С моей матерью он познакомился на ярмарке. Он пришел в светлом костюме из ткани альпага, сшитом бабушкой; вылез, хлопнув дверцей, из «линкольна», угнанного тем же днем из порта. Наврал про себя, что он — владелец каруселей и тира, что у него целая куча передвижных палаток-шапито, но он собирается все продать и махнуть в Америку, потому что это — единственная страна, где можно сколотить состояние. Еще чуть-чуть, и он ляпнул бы, что его фамилия — Барнум, но он вовремя сообразил, что моя мать — не дура, и сообщил свое настоящее имя — Джейми, Джейми Форца, цыганский барон и будущий князь Уолл-стрит. Он нисколько не волновался, потому что любил добавить к своему вранью мелкую правдивую деталь и тем самым успокоить совесть.

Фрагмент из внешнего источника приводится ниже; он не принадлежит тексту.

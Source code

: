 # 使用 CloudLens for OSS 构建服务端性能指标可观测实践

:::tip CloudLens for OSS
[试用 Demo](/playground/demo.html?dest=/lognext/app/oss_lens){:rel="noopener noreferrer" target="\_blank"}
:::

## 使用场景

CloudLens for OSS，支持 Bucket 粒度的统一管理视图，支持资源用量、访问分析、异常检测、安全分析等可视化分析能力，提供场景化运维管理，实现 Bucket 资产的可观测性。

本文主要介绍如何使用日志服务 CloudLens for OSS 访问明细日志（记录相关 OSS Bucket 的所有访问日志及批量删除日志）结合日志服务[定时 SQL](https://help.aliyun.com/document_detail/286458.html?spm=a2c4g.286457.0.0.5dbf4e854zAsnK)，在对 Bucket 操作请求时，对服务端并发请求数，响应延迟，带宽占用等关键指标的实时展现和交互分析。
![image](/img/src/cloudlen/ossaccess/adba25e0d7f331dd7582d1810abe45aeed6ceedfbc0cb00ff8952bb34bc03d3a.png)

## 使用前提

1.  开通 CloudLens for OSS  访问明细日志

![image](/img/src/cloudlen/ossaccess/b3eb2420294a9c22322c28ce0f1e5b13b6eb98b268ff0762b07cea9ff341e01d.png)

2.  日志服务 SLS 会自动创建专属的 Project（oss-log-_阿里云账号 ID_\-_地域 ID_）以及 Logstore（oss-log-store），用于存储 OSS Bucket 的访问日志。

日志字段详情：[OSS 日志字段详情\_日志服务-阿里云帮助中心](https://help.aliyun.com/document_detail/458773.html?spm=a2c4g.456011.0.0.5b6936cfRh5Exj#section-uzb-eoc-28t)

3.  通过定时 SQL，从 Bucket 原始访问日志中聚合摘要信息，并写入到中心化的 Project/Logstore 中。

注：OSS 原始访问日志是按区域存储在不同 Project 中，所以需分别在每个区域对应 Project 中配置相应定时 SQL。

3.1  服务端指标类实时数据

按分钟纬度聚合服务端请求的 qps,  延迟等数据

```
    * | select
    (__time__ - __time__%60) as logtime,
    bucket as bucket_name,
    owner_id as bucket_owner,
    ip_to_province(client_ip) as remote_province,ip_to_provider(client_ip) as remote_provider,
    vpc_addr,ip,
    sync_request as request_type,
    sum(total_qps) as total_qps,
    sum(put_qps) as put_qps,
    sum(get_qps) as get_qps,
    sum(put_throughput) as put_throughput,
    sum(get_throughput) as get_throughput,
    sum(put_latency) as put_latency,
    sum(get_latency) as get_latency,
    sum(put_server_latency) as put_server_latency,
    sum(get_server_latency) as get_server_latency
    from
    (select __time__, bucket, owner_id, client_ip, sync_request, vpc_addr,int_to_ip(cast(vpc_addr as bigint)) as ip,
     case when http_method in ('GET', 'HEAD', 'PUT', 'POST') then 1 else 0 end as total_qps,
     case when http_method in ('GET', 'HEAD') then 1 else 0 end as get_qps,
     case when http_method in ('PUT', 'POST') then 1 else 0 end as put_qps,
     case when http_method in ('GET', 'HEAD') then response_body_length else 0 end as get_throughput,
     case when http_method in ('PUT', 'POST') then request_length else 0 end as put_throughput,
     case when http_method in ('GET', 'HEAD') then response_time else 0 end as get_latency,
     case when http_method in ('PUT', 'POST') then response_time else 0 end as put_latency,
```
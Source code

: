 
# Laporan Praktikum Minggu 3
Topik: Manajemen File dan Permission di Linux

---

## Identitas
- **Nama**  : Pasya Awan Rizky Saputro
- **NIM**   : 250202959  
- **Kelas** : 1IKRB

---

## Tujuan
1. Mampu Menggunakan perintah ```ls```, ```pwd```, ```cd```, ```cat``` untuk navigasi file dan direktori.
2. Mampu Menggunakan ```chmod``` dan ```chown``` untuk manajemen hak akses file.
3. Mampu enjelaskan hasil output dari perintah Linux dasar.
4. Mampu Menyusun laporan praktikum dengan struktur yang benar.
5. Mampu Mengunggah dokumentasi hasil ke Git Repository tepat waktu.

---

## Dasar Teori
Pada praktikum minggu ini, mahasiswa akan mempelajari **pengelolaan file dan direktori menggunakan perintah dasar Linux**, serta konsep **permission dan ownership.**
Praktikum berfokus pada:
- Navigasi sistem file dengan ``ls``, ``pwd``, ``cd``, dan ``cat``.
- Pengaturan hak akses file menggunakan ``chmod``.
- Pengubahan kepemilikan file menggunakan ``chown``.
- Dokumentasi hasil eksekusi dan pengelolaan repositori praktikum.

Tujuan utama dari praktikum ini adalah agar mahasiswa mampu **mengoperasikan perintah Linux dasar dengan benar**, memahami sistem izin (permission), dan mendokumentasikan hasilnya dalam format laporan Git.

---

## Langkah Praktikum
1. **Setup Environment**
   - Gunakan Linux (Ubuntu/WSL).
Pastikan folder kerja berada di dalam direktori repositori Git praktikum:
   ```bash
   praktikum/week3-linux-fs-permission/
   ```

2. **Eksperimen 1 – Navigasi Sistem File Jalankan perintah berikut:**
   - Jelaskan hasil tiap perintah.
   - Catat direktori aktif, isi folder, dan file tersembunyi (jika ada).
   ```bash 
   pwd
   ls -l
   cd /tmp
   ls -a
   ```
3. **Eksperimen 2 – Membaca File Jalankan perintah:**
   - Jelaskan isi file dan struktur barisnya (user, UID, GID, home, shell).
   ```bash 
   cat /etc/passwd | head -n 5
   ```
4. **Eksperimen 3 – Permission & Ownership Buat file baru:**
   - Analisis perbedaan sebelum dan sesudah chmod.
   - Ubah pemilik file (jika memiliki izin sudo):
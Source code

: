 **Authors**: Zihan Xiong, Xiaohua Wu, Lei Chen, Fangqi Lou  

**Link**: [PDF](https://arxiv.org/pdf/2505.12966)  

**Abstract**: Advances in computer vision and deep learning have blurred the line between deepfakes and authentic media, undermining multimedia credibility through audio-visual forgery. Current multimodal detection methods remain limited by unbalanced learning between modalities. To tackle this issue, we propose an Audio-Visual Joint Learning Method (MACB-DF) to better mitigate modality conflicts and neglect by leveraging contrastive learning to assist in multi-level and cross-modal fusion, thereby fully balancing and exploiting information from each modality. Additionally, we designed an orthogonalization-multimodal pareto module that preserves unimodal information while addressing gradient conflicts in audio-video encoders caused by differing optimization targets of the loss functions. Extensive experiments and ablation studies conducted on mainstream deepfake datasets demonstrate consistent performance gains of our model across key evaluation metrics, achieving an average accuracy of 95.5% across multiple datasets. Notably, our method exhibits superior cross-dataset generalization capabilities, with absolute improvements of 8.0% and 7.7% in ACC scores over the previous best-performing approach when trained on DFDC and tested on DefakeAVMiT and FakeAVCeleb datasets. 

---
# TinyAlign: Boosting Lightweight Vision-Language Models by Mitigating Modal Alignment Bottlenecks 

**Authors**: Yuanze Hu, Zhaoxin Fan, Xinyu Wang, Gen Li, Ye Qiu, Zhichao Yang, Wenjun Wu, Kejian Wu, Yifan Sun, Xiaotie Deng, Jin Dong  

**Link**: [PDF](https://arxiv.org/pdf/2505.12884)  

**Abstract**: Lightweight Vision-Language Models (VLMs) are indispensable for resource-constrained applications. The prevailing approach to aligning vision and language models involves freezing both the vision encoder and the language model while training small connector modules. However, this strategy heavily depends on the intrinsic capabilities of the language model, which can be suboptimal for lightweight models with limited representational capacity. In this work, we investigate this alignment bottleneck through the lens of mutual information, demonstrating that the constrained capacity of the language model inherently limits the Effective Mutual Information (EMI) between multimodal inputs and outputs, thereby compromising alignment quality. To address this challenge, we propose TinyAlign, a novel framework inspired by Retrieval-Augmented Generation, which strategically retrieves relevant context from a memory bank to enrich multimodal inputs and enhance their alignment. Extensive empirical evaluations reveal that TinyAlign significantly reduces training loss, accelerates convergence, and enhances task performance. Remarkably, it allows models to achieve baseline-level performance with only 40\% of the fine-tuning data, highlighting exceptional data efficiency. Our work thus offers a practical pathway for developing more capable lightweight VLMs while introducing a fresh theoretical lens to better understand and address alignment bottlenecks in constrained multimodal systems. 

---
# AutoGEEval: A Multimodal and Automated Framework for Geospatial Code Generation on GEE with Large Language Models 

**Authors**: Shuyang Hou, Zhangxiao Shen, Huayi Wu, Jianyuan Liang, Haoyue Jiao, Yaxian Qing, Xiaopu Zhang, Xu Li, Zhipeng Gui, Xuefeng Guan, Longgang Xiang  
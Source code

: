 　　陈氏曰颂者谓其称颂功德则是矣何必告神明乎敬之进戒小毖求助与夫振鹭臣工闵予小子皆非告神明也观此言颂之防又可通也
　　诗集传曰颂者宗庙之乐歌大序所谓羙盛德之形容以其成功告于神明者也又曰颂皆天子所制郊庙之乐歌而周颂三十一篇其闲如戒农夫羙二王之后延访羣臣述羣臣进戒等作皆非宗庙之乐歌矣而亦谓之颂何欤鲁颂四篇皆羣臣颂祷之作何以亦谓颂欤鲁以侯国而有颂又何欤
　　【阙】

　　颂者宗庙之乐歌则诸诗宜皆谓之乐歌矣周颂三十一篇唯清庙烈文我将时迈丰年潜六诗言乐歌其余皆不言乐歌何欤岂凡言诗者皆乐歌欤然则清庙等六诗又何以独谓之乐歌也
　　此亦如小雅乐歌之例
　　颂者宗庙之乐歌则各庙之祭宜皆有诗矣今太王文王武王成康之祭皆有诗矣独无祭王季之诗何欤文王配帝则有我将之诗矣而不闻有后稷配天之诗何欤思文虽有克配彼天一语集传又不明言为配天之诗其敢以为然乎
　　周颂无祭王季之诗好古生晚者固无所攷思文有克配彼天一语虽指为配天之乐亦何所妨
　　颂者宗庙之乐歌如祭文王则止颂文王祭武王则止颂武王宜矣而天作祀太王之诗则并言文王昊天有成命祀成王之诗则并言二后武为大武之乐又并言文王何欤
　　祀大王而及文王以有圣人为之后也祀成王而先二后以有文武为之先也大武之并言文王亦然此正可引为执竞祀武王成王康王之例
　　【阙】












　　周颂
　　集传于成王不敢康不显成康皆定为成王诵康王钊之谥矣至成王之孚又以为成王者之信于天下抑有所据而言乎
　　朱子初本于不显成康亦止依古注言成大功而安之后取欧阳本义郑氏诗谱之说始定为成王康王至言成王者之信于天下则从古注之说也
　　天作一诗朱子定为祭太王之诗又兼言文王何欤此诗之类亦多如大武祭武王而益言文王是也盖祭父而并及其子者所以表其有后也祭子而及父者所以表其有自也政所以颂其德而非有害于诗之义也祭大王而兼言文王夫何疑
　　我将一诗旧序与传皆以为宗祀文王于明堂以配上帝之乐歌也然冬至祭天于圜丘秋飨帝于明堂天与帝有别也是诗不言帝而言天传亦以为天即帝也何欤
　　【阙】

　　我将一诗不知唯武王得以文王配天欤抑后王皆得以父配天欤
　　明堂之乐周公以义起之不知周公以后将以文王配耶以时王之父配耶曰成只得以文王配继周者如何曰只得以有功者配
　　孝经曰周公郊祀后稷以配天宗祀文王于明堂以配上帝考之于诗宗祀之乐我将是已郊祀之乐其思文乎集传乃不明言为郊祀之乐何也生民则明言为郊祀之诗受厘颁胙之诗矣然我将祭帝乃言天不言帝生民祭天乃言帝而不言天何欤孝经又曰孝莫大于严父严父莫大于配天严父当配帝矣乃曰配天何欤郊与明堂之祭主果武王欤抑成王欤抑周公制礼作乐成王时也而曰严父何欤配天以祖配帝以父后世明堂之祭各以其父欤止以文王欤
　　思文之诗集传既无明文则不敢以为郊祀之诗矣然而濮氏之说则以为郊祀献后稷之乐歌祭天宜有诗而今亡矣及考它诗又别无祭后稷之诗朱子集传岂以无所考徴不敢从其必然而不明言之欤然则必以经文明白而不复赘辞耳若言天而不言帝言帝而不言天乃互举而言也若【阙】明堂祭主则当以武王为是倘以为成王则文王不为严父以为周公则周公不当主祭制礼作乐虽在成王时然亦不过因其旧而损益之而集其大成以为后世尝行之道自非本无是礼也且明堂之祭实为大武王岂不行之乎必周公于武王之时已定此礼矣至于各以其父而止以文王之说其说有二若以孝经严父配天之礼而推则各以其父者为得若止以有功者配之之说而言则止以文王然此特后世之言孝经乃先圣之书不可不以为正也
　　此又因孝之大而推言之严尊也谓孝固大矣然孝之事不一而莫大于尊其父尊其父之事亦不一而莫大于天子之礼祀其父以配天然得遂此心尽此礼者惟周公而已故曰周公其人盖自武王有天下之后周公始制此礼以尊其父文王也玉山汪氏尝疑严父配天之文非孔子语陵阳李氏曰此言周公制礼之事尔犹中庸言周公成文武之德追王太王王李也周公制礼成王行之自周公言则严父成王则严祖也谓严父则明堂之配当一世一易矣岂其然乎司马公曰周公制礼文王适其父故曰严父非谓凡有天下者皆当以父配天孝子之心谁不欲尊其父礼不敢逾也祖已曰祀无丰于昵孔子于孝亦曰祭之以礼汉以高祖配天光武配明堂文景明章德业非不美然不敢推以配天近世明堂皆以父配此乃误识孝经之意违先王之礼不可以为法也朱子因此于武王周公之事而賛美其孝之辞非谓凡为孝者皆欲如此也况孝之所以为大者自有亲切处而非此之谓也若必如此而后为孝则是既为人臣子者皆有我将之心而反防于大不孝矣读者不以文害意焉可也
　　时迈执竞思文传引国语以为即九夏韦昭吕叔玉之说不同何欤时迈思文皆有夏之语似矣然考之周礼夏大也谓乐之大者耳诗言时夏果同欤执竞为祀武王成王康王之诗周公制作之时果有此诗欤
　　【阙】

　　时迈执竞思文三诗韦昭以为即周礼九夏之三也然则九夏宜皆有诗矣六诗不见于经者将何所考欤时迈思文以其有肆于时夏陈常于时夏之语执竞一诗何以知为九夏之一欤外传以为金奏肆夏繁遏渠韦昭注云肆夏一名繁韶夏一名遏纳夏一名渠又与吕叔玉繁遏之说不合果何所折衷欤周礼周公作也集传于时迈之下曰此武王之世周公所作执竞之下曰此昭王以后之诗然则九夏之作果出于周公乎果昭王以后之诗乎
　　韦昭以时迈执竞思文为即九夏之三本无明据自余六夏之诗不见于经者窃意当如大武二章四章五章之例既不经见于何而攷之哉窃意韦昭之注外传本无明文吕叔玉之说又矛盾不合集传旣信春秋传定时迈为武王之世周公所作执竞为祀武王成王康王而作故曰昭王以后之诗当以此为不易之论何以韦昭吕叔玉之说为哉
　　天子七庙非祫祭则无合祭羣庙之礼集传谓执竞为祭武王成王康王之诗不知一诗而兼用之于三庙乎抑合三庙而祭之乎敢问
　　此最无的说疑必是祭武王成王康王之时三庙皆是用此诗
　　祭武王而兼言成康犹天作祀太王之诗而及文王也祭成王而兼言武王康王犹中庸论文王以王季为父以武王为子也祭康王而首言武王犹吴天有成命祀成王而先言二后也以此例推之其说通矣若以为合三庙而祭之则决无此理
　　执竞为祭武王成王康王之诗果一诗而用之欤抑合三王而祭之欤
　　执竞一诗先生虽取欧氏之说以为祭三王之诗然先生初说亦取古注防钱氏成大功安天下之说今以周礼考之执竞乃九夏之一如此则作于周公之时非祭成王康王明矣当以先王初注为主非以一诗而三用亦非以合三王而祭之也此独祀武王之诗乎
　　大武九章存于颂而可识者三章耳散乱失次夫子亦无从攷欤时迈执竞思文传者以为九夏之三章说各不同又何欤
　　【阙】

Удостоенный приглашения к деду, отцу матери, он завел с ним речь о рынках, долларах и Новом Свете и без труда получил руку его дочери. Дед придерживался мнения, что дети по достижении восемнадцати лет должны покидать отчий дом. В лохмотьях или в золотой карете — не важно. Поскольку от бабушки никаких возражений не последовало, они все по очереди приняли к исполнению этот жестокий приказ, сознавая, что нехорошо быть лишним ртом и обузой, — к великому облегчению отца, который отныне смог спокойно заняться приумножением сбережений, ведь больше никто не требовал у него каждый месяц отстегивать энные суммы на прокорм, одежду и обогрев отпрысков. Расход-приход, расход-приход; приклеившись ухом к приемнику, он с карандашом в руках следил по газете за курсом акций, вычислял прибыльность и делал новые вклады. Рядом у него всегда стоял пузырек с сердечными каплями — на случай резкого падения котировок, которого он мог бы и не пережить.

Из пятерых детей двое попробовали было оказать сопротивление выдворению. Две дочери — моя мать и одна из ее сестер, решившая поступить на юридический и получить профессию. Они поделились своими планами с матерью, моей бабушкой, которая не знала, чем им помочь. Так надо, сказала она. Вы должны слушаться. Сначала отца, потом мужа. Особенно сильные сомнения испытывала моя мать. Будет ли Джейми Форца хорошим супругом? Она не была в нем уверена. «А еще кто-нибудь предлагал тебе руку и сердце?» — спросила бабушка. «Да нет… Ходят вокруг да около. Говорят, что умирают от любви. Но я еще такая молодая. Я же не разбираюсь в мужчинах, да и в жизни тоже. Я бы хотела подумать». — «О! Жизнь сама тебя научит. Может, приготовить на ужин рубленые бифштексы под соусом „пармантье“? Ты же любишь хорошие бифштексы и „пармантье“ любишь?»